Where a line below holds the string "scenarios", that line goes into the answer.

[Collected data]
-- Opening Marker --

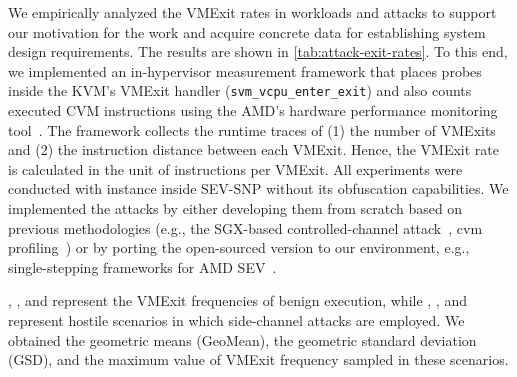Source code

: \label{subsec:empirical-analysis}
We empirically analyzed the VMExit rates in workloads and attacks to support our motivation for the work and acquire concrete data for establishing system design requirements.
The results are shown in \autoref{tab:attack-exit-rates}.
To this end, we implemented an in-hypervisor measurement framework that places probes inside the KVM's VMExit handler (\texttt{svm\_vcpu\_enter\_exit}) and also counts executed CVM instructions using {the AMD's hardware performance monitoring tool~\cite{amd-perf}}.
The framework collects the runtime traces of (1) the number of VMExits and (2) the instruction distance between each VMExit.
Hence, the VMExit rate is calculated in the unit of instructions per VMExit.
All experiments were conducted with \thename instance inside SEV-SNP without its obfuscation capabilities.
We implemented the attacks by either developing them from scratch based on previous methodologies (e.g., the SGX-based controlled-channel attack~\cite{xu2015controlledchannel}, \gls{cvm} profiling~\cite{heckler}) or by porting the open-sourced version to our environment, e.g., single-stepping frameworks for AMD SEV~\cite{cachewarp,sevstep}.

\lnormal, \lnginx, and \lredis represent the VMExit frequencies of benign execution, while \llenpf, \lnpf, and \lss represent hostile scenarios in which side-channel attacks are employed.
We obtained the geometric means (GeoMean), the geometric standard deviation (GSD), and the maximum value of VMExit frequency sampled in these scenarios.

\begin{table}[t]
	\scriptsize
	\centering
	
	\caption{SEV-SNP \gls{cvm} VMExit frequency (exits/isns) in benign workloads and attacks.
		\llenpf were performed on LibJPEG (\cref{subsec:jpeg-attack}), \lnpf and \lss were performed on Redis workload.}
	\label{tab:attack-exit-rates}
\end{table}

-- Closing Marker --

Response below:
\lnormal, \lnginx, and \lredis represent the VMExit frequencies of benign execution, while \llenpf, \lnpf, and \lss represent hostile scenarios in which side-channel attacks are employed.
We obtained the geometric means (GeoMean), the geometric standard deviation (GSD), and the maximum value of VMExit frequency sampled in these scenarios.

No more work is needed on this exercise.